Relationship to Resources

Disasters such as earthquakes, hurricanes, tsunamis, volcanoes, and floods generally have broad and long lasting impacts on the resources needed to build shelters, which can be classified under physical, human-made assets (such things as tools, bricks, mortar, wooden beams, roof tiles etc.), as well as knowledge about construction (the people knowledgeable about good construction may be overtaxed). The ability to bring in such resources from outside may also be compromised.

The large scale loss of organization and shelter a disaster may inflict on a community may create disorder in the human waste and removal mechanisms of the community which would contribute to lower overall health and wellbeing as well as a general degradation of the land and water resources within the built environment of cities and towns.

Relationship to Organizational Forms

Individuals can take steps to understand disaster risks of a region and plan accordingly (self-provisioning). Community solidarity and committed services and sales play a role where non-governmental organizations, local government, and specialized government agencies work together to proactively reduce exposure and vulnerability to risks associated with environmental disasters. For example, if Rio de Janeiro created a transportation system that allowed slum dwellers to access costal fish markets without living on the coast, they would not have to live densely packed on the steep mountains near the ocean and would be at less risk associated with landslides. Organizing locally and adopting building techniques in Haiti to construct hurricane-resistant homes would help the region better mitigate the damage of the next disaster.

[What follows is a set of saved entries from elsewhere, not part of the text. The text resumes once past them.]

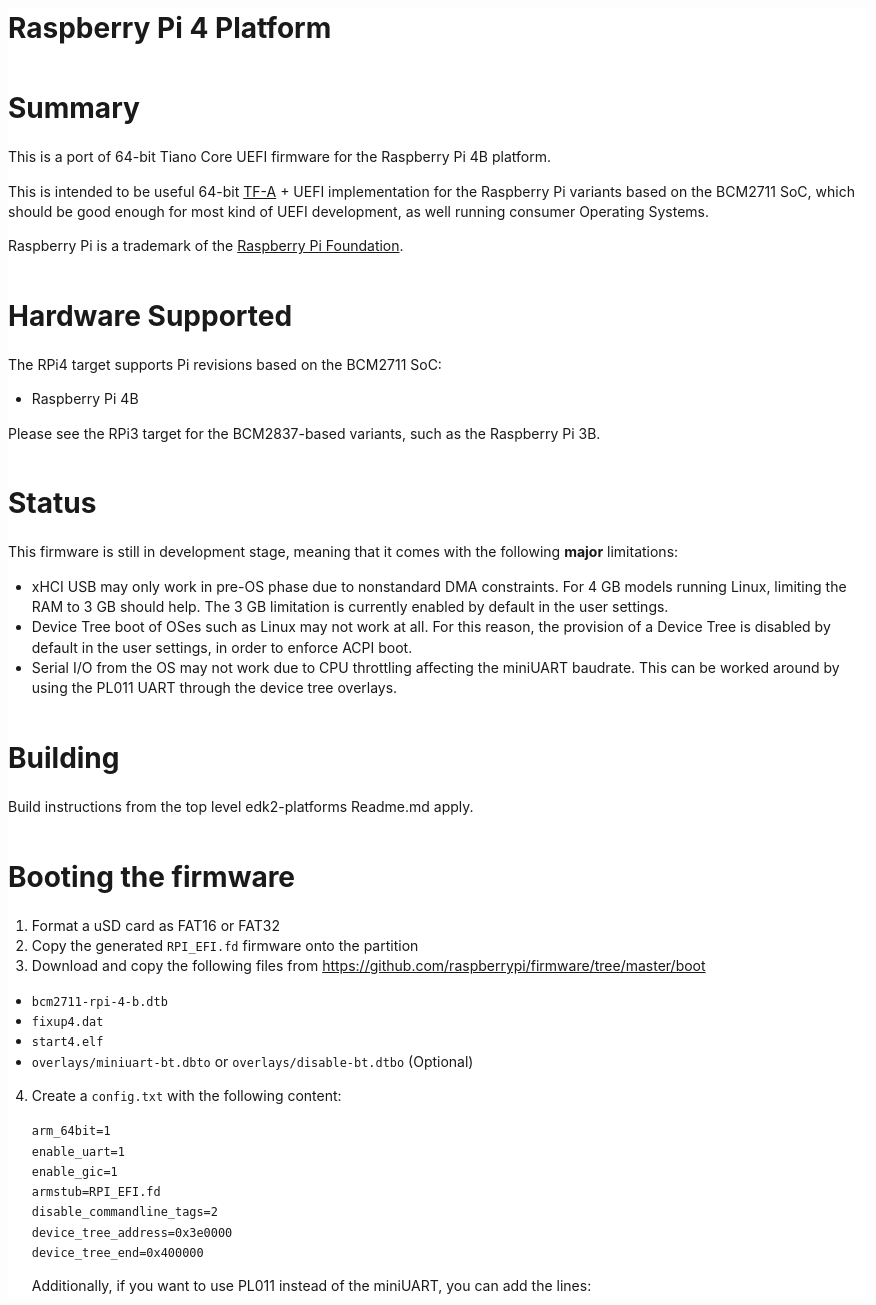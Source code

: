 Raspberry Pi 4 Platform
=======================

# Summary

This is a port of 64-bit Tiano Core UEFI firmware for the Raspberry Pi 4B platform.

This is intended to be useful 64-bit [TF-A](https://www.trustedfirmware.org/) +
UEFI implementation for the Raspberry Pi variants based on the BCM2711 SoC,
which should be good enough for most kind of UEFI development, as well running consumer
Operating Systems.

Raspberry Pi is a trademark of the [Raspberry Pi Foundation](https://www.raspberrypi.org).

# Hardware Supported

The RPi4 target supports Pi revisions based on the BCM2711 SoC:
- Raspberry Pi 4B

Please see the RPi3 target for the BCM2837-based variants, such as the Raspberry
Pi 3B.

# Status

This firmware is still in development stage, meaning that it comes with the
following __major__ limitations:

- xHCI USB may only work in pre-OS phase due to nonstandard DMA constraints.
  For 4 GB models running Linux, limiting the RAM to 3 GB should help.
  The 3 GB limitation is currently enabled by default in the user settings.
- Device Tree boot of OSes such as Linux may not work at all.
  For this reason, the provision of a Device Tree is disabled by default in
  the user settings, in order to enforce ACPI boot.
- Serial I/O from the OS may not work due to CPU throttling affecting the
  miniUART baudrate. This can be worked around by using the PL011 UART
  through the device tree overlays.

# Building

Build instructions from the top level edk2-platforms Readme.md apply.

# Booting the firmware

1. Format a uSD card as FAT16 or FAT32
2. Copy the generated `RPI_EFI.fd` firmware onto the partition
3. Download and copy the following files from https://github.com/raspberrypi/firmware/tree/master/boot
  - `bcm2711-rpi-4-b.dtb`
  - `fixup4.dat`
  - `start4.elf`
  - `overlays/miniuart-bt.dbto` or `overlays/disable-bt.dtbo` (Optional)
4. Create a `config.txt` with the following content:
    ```
    arm_64bit=1
    enable_uart=1
    enable_gic=1
    armstub=RPI_EFI.fd
    disable_commandline_tags=2
    device_tree_address=0x3e0000
    device_tree_end=0x400000
    ```
    Additionally, if you want to use PL011 instead of the miniUART, you can add the lines:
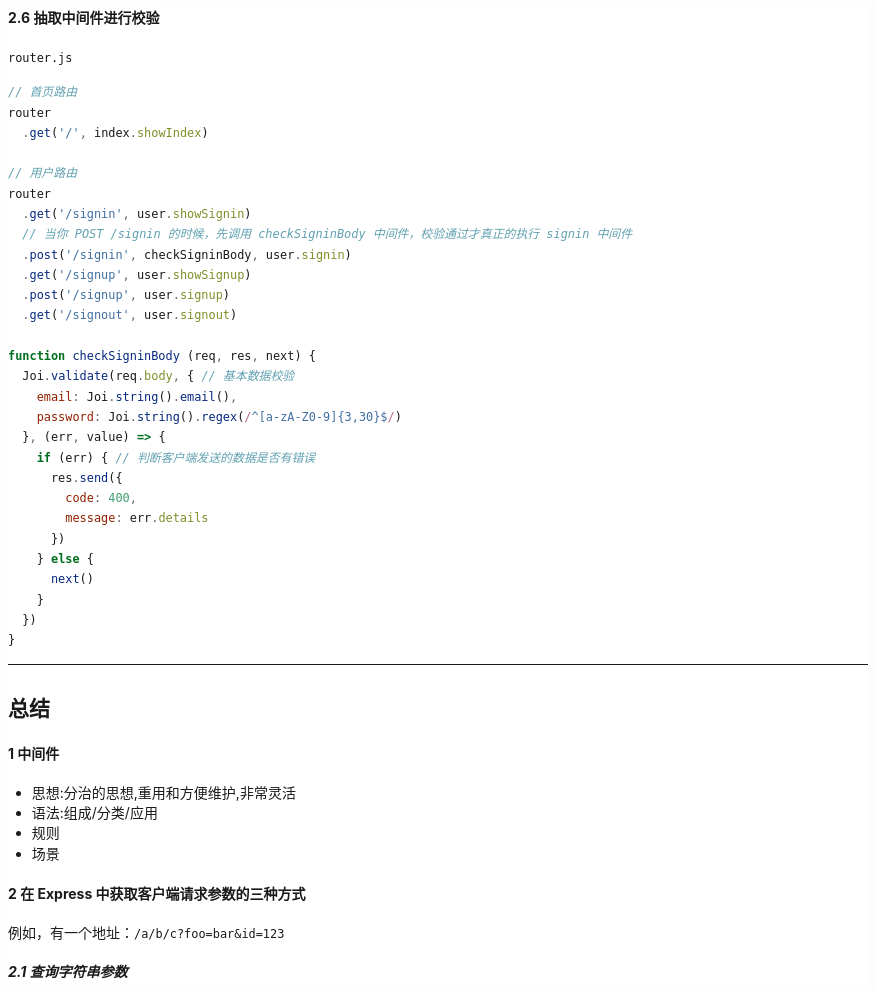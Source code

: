 #### 2.6 抽取中间件进行校验

`router.js`

```js
// 首页路由
router
  .get('/', index.showIndex)

// 用户路由
router
  .get('/signin', user.showSignin)
  // 当你 POST /signin 的时候，先调用 checkSigninBody 中间件，校验通过才真正的执行 signin 中间件
  .post('/signin', checkSigninBody, user.signin)
  .get('/signup', user.showSignup)
  .post('/signup', user.signup)
  .get('/signout', user.signout)

function checkSigninBody (req, res, next) {
  Joi.validate(req.body, { // 基本数据校验
    email: Joi.string().email(),
    password: Joi.string().regex(/^[a-zA-Z0-9]{3,30}$/)
  }, (err, value) => {
    if (err) { // 判断客户端发送的数据是否有错误
      res.send({
        code: 400,
        message: err.details
      })
    } else {
      next()
    }
  })
}
```

------



## 总结

#### 1 中间件

- 思想:分治的思想,重用和方便维护,非常灵活
- 语法:组成/分类/应用
- 规则
- 场景

#### 2 在 Express 中获取客户端请求参数的三种方式

例如，有一个地址：`/a/b/c?foo=bar&id=123`

##### 2.1 查询字符串参数
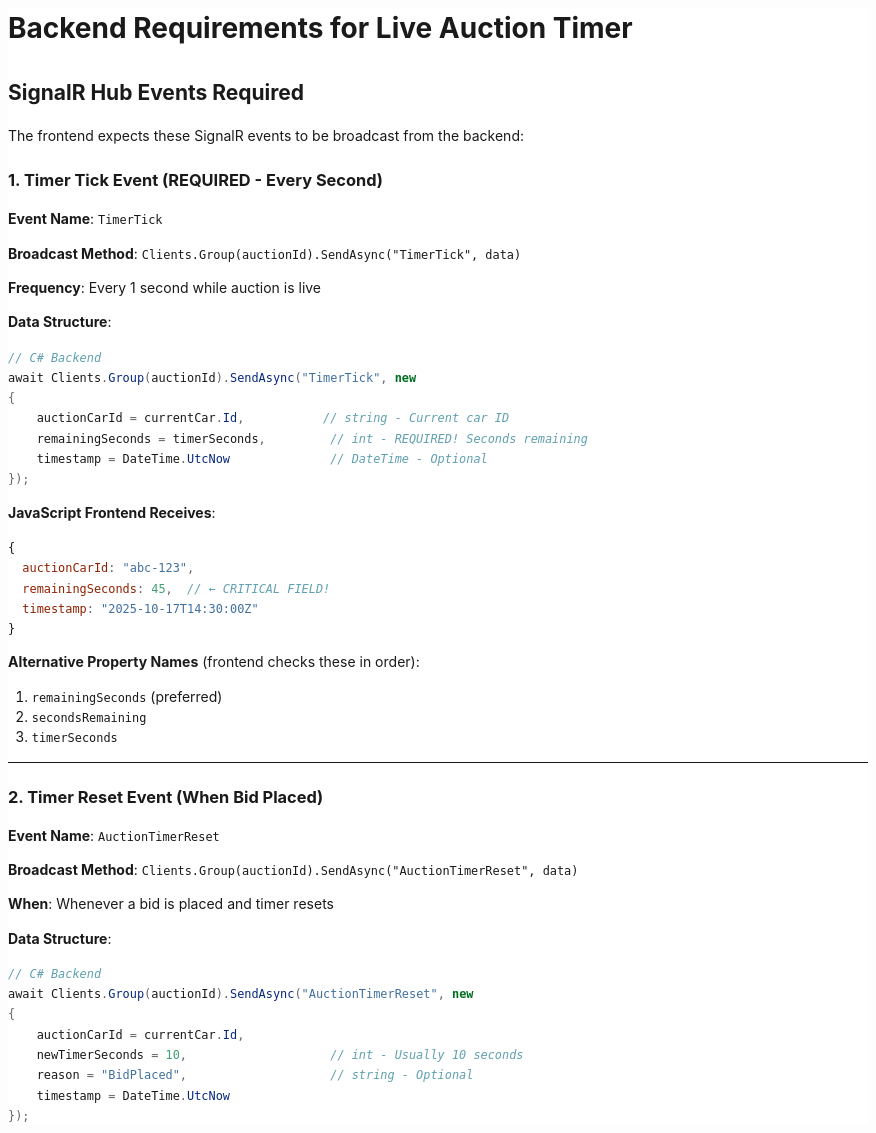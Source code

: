 # Backend Requirements for Live Auction Timer

## SignalR Hub Events Required

The frontend expects these SignalR events to be broadcast from the backend:

### 1. Timer Tick Event (REQUIRED - Every Second)

**Event Name**: `TimerTick`

**Broadcast Method**: `Clients.Group(auctionId).SendAsync("TimerTick", data)`

**Frequency**: Every 1 second while auction is live

**Data Structure**:
```csharp
// C# Backend
await Clients.Group(auctionId).SendAsync("TimerTick", new
{
    auctionCarId = currentCar.Id,           // string - Current car ID
    remainingSeconds = timerSeconds,         // int - REQUIRED! Seconds remaining
    timestamp = DateTime.UtcNow              // DateTime - Optional
});
```

**JavaScript Frontend Receives**:
```javascript
{
  auctionCarId: "abc-123",
  remainingSeconds: 45,  // ← CRITICAL FIELD!
  timestamp: "2025-10-17T14:30:00Z"
}
```

**Alternative Property Names** (frontend checks these in order):
1. `remainingSeconds` (preferred)
2. `secondsRemaining`
3. `timerSeconds`

---

### 2. Timer Reset Event (When Bid Placed)

**Event Name**: `AuctionTimerReset`

**Broadcast Method**: `Clients.Group(auctionId).SendAsync("AuctionTimerReset", data)`

**When**: Whenever a bid is placed and timer resets

**Data Structure**:
```csharp
// C# Backend
await Clients.Group(auctionId).SendAsync("AuctionTimerReset", new
{
    auctionCarId = currentCar.Id,
    newTimerSeconds = 10,                    // int - Usually 10 seconds
    reason = "BidPlaced",                    // string - Optional
    timestamp = DateTime.UtcNow
});
```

Non-Governmental-Organizations or NGOs contributed nearly $5.5 billion for relief efforts following the 2004 tsunami that killed nearly 230,000 people across the Indian Ocean. The various organizations often failed to communicate and subdivided the serviced area into what were functionally aid fiefs in which none of the organizations could operate very effectively. Creating effective networks among the organizations involved would help address such recurrent problems.

Local and state legal systems often disenfranchise the poor increasing the challenge of reconstruction. Often aid organizations were unable to install permanent homes because residents lost most legal documentation of property ownership in the storm, or were renters.

 

Understanding Patterns of Abundance and Scarcity

Scarcity arises from the fact that those with the least access to resources, in the areas with the poorest infrastructure to support the movement of building resources, have the least representation politically and are exposed to the highest disaster risk. These problems are enhanced by the wholesale destruction of accessible resources, and infrastructure.  These disasters generally leave behind large labor forces that can be an asset in reconstruction, if they are so employed.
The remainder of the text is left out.